Victims? Don't be melodramatic. Look down there. Would you really feel any pity if one of those dots stopped moving forever? If I offered you twenty thousand pounds for every dot that stopped, would you really, old man, tell me to eat my money--or would you calculate how many dots you could afford to spend?

Welles's remarks have an insidious brilliance, and, whatever else the Ferris-wheel scene means, it has always figured for me as a mischievous little allegory of the moviegoer's relation to death onscreen. In movies, and particularly in thrillers, people get blown away very easily, and sometimes by the dozen; most of them are nameless hoods, and, usually, their deaths mean nothing to us. The appeal of the thriller genre--it's hardly a secret--is essentially amoral. By that I don't mean that we are complicit in mayhem, only that many of us enjoy watching it artfully staged. When someone dies, the payoff comes not in the form of twenty thousand pounds but in the unnegotiable currency of excitement.

Thrillers produce two kinds of emotion. First comes apprehension--the hunter drawing near, the catastrophe unfolding, the everyday world altered into a sinister landscape of danger. The audience is paralyzed with fear and anticipation. And then comes violence, which releases the tension. The bloodshed may, in the end, only increase our fear, but at least for a time we're not breathless with anxiety. Relieved, we want the violence to go beyond what's possible in life--we need that heightening the way an ordinary sedan needs a turbo engine--but not too far beyond it. Even as we require exaggeration, we want to be allowed to believe that the violence is "real." That is, we don't wish to be reminded too explicitly of our need. Thrillers enter into a sinful, slightly duplicitous transaction with our desire to be entertained. The greatest thrillers, however, go beyond the transaction and take up the challenge offered by Orson Welles in the Ferris-wheel scene; they make us wonder if the deaths of strangers should somehow matter to us.

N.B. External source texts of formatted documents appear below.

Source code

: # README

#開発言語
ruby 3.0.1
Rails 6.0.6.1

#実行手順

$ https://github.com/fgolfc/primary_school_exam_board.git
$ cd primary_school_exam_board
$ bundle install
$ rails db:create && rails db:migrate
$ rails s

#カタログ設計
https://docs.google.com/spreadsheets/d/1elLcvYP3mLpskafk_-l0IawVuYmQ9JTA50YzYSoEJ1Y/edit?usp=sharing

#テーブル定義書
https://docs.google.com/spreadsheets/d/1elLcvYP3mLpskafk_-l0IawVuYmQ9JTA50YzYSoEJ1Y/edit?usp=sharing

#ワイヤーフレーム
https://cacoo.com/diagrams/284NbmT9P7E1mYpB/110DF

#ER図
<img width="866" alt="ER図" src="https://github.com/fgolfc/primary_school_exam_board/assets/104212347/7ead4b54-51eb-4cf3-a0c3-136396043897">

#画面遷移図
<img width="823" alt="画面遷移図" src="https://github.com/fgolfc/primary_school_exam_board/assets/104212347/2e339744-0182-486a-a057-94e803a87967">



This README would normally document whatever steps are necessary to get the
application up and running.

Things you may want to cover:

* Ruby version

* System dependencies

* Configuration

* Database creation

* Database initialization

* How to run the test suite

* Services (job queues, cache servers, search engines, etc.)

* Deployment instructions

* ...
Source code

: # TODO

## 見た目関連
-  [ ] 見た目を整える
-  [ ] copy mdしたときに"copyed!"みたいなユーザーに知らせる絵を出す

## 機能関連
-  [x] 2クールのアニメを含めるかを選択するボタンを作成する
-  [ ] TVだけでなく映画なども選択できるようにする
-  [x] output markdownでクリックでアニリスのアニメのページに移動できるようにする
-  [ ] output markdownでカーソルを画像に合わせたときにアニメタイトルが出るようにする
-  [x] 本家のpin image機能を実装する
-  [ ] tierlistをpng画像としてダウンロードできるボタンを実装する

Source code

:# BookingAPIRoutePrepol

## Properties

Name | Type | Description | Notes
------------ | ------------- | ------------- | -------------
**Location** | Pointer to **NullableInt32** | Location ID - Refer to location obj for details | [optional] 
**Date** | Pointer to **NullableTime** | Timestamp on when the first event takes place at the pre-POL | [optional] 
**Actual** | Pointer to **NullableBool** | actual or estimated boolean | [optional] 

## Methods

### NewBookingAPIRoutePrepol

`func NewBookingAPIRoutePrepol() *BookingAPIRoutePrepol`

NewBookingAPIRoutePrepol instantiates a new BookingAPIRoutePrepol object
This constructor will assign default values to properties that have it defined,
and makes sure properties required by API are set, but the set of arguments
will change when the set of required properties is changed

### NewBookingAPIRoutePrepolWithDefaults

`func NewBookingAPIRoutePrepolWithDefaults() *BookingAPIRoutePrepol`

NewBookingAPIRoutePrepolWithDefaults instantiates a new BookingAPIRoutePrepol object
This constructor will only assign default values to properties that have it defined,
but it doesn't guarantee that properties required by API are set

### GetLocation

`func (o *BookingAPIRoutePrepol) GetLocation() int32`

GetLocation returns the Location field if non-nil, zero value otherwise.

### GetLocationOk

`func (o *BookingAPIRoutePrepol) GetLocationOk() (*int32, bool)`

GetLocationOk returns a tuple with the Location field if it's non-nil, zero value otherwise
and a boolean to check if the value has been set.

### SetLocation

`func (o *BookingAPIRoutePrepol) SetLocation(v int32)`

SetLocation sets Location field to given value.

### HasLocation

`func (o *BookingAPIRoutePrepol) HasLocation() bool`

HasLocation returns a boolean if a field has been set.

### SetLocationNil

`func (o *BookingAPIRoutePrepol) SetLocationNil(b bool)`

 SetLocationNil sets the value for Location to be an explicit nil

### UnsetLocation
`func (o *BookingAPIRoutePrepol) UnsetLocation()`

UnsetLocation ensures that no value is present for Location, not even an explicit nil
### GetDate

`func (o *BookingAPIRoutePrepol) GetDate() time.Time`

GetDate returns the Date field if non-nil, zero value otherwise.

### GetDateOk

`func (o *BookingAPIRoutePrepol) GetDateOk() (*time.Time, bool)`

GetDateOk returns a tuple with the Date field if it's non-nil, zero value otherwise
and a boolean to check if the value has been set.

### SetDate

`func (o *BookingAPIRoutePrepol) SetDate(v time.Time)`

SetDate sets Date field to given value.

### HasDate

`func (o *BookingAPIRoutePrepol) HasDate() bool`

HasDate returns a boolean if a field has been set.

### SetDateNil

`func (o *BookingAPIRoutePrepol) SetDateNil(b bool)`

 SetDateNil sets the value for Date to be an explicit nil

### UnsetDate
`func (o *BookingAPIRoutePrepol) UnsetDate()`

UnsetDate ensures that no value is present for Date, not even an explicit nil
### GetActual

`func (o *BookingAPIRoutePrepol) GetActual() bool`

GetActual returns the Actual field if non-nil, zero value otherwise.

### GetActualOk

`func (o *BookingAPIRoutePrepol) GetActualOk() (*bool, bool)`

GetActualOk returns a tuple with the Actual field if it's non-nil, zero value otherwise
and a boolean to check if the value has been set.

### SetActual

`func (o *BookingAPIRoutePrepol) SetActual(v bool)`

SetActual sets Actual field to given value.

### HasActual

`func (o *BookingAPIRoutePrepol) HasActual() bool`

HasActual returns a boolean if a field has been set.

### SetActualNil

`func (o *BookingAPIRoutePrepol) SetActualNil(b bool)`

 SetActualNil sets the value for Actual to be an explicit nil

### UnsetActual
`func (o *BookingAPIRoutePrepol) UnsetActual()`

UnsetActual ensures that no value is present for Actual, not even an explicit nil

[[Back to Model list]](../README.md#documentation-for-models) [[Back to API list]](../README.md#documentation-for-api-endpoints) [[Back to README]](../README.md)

Among the big-budget Hollywood thrillers of midsummer, Jonathan Demme's "The Manchurian Candidate," pitched for contemporary relevance, is the one that should make us care for its characters most; Paul Greengrass's "The Bourne Supremacy" has little relevance to anything except its own extraordinary bullet-train virtuosity; and Michael Mann's "Collateral," the best of the three, not only is beautifully made but has the largest human significance. As it happens, the chief menace in the movie, a dead-eyed contract killer named Vincent (Tom Cruise), says pretty much the same thing that Welles says to Cotten in "The Third Man." Vincent shows up in Los Angeles at dusk and expects to leave at dawn. His job: to eliminate five witnesses in an impending federal prosecution of a drug cartel. "Collateral," written by Stuart Beattie (with much additional shaping by Mann), is about the peculiar bond that develops between this stone killer and a sweet-tempered taxi-driver, one Max Durocher (Jamie Foxx), who gets bullied by Vincent into providing transportation all through the night. The people Vincent kills--minor members of the drug operation who've been forced by the feds into cooperating--aren't meant to be innocent. But Vincent has no connection to them. He doesn't hate them; he doesn't feel anything about them at all. It doesn't take Max long to realize that he, too, may be eliminated before the night is over. Yet he's more baffled than frightened. He likes peace and quiet--the solitude of his own fantasies as he's driving around--and he wants to know, Why kill people? …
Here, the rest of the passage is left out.